Ils continuèrent à s'embrasser durant de longues minutes, jusqu'à ce qu'elle se rende compte qu'ils étaient à l'orée d'un parc parfaitement désert à cette heure de la nuit. Elle prit la main de Spike – William, la main de William – et le conduisit dans les fourrés, où elle se lova contre lui une nouvelle fois.
Bientôt, il la poussa gentiment jusqu'à ce que son dos heurte le tronc d'un arbre. Ne pouvant pas lui échapper – ne le voulant pas – elle ne pût que constater les effets de leurs baisers sur son compagnon. Elle n'était pas dans un état plus serein, et lui fit savoir en plantant ses dents dans la chair tendre de sa lèvre inférieure.
Il laissa échapper un grognement qui résonna dans tout son corps, les faisant vibrer à l'unisson. Leurs vêtements ne résistèrent pas longtemps, et il eut tôt fait de les débarrasser de ces barrières gênantes, joignant leurs peaux nues dans une danse enflammée. Elle enroula ses jambes autour de sa taille, et le serra fort contre sa poitrine.
Quand il la pénétra, une grande joie l'envahit : il était de retour, il était là, en chair et en os, et ses entrailles l'accueillaient avec bénédiction. Les ondulations de son bassin la rendaient folle. Elle en voulait plus, toujours plus. Elle s'activait contre lui, l'accompagnant dans cette valse passionnée où leurs corps ne faisaient plus qu'un.

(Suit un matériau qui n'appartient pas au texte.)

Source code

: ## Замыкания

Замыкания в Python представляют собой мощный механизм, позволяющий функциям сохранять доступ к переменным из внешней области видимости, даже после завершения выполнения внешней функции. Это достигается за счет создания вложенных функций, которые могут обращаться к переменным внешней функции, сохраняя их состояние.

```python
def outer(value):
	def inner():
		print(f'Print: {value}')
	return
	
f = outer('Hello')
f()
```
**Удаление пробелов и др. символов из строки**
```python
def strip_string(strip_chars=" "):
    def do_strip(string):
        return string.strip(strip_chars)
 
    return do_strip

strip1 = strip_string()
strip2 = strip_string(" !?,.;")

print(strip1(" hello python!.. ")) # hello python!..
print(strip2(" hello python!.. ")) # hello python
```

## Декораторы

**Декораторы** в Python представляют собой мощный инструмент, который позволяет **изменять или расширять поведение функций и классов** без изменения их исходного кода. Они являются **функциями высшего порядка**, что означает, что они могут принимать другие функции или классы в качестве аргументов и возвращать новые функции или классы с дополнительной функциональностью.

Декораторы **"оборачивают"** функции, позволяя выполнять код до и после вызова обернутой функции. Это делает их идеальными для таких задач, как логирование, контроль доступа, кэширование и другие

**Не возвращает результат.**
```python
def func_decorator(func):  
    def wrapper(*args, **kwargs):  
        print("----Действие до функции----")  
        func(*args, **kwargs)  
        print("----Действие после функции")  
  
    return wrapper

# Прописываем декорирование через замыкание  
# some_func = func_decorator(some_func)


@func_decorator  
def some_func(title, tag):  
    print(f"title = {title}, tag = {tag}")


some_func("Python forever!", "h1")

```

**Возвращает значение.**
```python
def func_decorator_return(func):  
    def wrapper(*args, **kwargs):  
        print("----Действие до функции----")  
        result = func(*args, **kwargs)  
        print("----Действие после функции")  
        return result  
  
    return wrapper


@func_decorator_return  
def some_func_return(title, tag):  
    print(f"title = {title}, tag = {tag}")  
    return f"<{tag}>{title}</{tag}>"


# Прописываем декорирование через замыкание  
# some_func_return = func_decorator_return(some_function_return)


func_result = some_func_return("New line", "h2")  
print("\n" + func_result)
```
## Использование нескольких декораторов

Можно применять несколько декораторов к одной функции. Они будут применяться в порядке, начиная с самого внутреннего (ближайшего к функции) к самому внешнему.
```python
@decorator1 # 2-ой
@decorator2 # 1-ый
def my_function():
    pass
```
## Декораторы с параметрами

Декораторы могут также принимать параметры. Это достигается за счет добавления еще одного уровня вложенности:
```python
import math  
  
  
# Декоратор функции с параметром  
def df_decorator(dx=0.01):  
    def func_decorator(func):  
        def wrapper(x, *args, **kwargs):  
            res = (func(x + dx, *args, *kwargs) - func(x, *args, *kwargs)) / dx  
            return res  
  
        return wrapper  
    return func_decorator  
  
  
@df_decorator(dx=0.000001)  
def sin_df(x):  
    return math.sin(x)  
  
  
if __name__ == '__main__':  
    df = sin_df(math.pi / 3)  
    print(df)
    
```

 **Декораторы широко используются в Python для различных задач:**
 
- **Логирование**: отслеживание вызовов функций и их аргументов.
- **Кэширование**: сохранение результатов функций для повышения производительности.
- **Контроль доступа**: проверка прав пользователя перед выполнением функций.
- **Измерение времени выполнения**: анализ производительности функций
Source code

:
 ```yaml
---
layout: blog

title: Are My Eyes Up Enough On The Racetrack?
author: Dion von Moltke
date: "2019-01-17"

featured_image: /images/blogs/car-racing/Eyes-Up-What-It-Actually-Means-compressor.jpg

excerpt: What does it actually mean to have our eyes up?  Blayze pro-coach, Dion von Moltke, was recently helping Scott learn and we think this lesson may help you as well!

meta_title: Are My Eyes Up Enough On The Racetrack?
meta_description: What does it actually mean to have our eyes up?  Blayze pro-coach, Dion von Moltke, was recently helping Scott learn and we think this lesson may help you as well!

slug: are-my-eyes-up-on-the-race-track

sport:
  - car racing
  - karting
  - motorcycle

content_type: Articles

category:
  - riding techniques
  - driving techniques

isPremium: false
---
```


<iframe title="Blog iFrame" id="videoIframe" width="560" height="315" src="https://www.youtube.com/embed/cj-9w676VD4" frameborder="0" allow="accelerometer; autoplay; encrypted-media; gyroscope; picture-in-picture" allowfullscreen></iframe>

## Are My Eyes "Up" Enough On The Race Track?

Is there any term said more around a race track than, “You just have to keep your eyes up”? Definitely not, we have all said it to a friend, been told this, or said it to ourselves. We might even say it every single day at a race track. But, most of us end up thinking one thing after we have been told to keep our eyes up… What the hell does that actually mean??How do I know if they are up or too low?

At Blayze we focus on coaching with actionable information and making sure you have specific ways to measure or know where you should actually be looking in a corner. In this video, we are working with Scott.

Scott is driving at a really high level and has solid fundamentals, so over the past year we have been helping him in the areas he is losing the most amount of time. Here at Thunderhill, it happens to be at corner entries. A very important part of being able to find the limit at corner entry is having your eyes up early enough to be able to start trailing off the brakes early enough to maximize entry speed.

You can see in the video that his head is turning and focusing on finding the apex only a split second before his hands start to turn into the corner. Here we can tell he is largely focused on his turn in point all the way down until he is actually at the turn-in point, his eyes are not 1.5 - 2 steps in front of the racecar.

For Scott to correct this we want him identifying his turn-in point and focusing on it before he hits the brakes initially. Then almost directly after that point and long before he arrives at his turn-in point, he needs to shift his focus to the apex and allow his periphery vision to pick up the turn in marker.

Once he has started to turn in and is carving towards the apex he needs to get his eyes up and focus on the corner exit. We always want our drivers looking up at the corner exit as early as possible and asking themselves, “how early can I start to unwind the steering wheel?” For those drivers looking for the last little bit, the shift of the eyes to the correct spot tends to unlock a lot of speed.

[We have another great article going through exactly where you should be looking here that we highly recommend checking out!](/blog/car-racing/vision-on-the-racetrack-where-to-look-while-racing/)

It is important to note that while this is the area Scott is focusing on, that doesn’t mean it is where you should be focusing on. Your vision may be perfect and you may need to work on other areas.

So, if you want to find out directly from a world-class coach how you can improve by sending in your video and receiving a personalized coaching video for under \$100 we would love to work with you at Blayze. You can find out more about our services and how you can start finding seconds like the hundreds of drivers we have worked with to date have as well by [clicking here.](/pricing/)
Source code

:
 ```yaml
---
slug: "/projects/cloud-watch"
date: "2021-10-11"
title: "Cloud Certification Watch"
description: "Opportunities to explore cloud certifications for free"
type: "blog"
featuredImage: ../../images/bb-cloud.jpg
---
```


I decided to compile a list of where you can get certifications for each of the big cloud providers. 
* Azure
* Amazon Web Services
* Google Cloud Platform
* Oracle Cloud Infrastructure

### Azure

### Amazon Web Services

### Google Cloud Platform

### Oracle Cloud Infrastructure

Soudain, il enfouit sa tête contre son cou gracile et, sans même un murmure, il s'épancha. C'était la première fois qu'elle sentait sa semence s'écouler en elle, et ce simple fait la mena à l'extase, qu'elle ponctua d'un petit cri perçant en plantant ses ongles dans la chair pâle de son amant. « William ! » s'écria-t-elle.

Quand elle se fut un tant soit peu remise de ses émotions, elle tourna la tête vers son compagnon qui était demeuré silencieux. Une vague inquiétude voilait ces yeux d'habitude si bleus. Elle lui saisit le visage entre ses deux mains et, son regard plongé dans le sien, elle lui dit : « Je t'aime, William. »
Elle aurait tout le temps, demain, de lui prouver à quel point. Elle finirait aussi par apprendre ce qui lui était arrivé. Mais pour l'instant, elle profitait de ce moment rien qu'à eux, dans ce parc désert, un soir d'Halloween.